### Requirement:
For the material below, return exactly the lines starting at the line containing "The following meetups/events" and ending at the line containing "on the ticket!)", both ends included, and no others.

<<<<

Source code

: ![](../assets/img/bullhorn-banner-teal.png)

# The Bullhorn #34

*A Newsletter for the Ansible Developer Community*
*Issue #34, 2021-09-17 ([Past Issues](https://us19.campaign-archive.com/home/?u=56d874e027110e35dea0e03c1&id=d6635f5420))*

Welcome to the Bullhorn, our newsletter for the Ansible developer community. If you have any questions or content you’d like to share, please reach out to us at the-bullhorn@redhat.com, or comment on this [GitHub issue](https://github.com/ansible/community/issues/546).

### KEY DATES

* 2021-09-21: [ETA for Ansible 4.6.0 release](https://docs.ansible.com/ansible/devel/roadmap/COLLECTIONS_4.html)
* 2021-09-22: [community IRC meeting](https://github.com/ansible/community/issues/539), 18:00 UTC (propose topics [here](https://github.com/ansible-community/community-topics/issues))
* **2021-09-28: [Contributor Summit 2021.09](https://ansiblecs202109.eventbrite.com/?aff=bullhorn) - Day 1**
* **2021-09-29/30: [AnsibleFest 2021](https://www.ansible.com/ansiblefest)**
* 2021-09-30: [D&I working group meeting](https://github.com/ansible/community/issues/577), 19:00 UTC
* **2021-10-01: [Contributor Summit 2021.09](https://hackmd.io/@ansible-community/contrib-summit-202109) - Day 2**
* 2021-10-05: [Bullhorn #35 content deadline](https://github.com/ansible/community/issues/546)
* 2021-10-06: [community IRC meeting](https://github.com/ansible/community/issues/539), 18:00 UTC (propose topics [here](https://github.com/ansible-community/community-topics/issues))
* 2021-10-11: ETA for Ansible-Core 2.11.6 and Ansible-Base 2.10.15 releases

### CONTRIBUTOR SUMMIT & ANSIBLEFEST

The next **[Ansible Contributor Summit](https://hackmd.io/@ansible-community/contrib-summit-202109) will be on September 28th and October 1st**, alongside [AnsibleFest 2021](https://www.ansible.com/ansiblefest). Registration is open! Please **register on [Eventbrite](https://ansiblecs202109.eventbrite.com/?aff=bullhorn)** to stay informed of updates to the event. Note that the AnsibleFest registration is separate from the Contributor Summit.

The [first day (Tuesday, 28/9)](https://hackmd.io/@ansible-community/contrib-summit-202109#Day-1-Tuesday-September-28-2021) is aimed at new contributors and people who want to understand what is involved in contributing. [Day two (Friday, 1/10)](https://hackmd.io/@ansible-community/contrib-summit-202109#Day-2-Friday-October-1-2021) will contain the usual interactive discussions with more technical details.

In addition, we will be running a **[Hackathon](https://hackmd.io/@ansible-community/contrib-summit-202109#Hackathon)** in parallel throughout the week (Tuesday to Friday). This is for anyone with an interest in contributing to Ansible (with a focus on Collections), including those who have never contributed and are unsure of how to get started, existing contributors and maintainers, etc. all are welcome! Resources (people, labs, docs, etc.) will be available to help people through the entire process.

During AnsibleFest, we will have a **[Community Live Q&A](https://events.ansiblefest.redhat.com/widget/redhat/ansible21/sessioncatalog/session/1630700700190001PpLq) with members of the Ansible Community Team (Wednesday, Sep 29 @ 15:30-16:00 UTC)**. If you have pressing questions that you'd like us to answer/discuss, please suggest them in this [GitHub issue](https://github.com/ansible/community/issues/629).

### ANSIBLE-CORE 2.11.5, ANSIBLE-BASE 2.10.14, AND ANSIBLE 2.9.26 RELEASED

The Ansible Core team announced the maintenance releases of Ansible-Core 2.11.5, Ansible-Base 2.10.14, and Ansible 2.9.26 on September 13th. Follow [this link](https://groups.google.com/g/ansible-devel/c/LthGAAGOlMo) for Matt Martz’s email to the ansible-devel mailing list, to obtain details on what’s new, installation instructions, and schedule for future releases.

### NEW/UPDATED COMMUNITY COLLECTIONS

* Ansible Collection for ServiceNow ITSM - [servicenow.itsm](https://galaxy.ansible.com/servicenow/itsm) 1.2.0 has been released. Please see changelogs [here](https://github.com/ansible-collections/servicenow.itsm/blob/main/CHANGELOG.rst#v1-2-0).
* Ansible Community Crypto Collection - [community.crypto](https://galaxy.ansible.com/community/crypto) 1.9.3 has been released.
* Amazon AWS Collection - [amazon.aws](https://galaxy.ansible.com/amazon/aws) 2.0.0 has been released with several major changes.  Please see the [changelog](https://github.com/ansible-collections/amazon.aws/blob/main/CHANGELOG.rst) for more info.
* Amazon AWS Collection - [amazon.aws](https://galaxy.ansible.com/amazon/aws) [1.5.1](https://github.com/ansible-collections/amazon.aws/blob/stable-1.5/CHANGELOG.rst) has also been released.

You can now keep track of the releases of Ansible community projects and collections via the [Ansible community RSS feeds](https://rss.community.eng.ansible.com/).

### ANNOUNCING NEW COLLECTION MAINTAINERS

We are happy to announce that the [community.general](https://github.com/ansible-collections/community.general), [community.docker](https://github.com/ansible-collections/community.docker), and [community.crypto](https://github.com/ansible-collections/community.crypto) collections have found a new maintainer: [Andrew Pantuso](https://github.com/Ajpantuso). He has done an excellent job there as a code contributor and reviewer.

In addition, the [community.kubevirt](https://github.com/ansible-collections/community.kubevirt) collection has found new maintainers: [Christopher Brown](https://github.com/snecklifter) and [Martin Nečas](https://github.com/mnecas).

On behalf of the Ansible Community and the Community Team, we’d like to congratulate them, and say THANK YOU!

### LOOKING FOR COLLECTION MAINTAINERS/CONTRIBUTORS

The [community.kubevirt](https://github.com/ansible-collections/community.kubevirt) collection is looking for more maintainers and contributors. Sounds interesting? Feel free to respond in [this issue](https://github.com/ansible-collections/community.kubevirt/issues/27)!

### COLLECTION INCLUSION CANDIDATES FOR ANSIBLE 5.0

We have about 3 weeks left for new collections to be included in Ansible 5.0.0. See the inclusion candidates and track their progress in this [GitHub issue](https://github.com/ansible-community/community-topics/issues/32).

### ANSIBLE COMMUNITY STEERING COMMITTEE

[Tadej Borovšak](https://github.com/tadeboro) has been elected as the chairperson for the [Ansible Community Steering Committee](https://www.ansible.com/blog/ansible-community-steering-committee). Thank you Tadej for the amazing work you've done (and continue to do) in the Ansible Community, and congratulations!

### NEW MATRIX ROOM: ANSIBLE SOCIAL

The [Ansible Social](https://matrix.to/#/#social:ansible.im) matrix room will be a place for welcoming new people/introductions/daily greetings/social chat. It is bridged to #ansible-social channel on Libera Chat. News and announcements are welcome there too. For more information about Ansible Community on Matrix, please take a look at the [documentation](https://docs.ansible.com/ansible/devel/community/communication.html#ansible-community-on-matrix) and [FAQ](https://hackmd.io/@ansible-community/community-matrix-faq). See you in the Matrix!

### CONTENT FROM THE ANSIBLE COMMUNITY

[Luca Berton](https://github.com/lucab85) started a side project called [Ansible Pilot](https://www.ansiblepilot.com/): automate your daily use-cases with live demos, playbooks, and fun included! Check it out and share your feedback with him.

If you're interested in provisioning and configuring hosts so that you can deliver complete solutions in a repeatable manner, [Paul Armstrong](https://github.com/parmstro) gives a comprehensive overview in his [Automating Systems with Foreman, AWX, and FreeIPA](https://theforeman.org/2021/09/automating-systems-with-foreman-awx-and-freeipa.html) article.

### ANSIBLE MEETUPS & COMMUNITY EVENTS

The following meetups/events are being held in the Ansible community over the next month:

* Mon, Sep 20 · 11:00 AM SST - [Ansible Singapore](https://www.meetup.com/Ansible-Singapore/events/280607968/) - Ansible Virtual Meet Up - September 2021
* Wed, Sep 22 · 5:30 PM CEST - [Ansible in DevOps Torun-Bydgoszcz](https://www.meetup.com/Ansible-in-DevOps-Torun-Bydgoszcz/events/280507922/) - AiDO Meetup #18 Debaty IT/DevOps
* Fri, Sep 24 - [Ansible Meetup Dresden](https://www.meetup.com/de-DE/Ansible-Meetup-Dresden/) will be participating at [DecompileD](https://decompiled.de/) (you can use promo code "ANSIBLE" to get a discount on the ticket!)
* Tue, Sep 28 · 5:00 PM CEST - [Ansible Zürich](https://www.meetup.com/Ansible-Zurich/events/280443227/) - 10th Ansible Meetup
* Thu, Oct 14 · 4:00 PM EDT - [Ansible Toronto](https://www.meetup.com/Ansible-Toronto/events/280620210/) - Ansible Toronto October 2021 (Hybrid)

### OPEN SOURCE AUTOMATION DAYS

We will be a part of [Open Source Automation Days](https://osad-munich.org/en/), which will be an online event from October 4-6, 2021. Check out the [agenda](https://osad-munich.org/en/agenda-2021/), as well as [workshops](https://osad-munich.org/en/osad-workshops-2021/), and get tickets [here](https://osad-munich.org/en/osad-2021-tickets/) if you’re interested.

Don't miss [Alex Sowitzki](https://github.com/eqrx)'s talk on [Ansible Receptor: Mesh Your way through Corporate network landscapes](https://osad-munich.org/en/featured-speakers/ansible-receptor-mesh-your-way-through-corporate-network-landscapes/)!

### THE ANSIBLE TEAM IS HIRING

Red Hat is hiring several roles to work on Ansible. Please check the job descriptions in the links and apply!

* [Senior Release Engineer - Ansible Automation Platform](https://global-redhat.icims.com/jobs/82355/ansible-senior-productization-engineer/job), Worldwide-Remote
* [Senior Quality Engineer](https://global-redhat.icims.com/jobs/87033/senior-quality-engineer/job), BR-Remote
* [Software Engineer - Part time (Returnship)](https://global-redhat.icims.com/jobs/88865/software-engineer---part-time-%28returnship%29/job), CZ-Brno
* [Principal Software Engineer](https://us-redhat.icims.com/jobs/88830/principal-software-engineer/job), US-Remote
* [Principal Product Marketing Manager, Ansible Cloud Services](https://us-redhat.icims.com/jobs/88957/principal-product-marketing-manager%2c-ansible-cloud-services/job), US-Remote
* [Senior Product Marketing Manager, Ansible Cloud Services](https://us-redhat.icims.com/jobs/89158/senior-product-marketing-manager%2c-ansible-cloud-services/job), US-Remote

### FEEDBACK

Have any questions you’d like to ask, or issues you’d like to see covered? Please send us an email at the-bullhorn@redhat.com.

>>>>

### Result of this task:
The following meetups/events are being held in the Ansible community over the next month:

* Mon, Sep 20 · 11:00 AM SST - [Ansible Singapore](https://www.meetup.com/Ansible-Singapore/events/280607968/) - Ansible Virtual Meet Up - September 2021
* Wed, Sep 22 · 5:30 PM CEST - [Ansible in DevOps Torun-Bydgoszcz](https://www.meetup.com/Ansible-in-DevOps-Torun-Bydgoszcz/events/280507922/) - AiDO Meetup #18 Debaty IT/DevOps
* Fri, Sep 24 - [Ansible Meetup Dresden](https://www.meetup.com/de-DE/Ansible-Meetup-Dresden/) will be participating at [DecompileD](https://decompiled.de/) (you can use promo code "ANSIBLE" to get a discount on the ticket!)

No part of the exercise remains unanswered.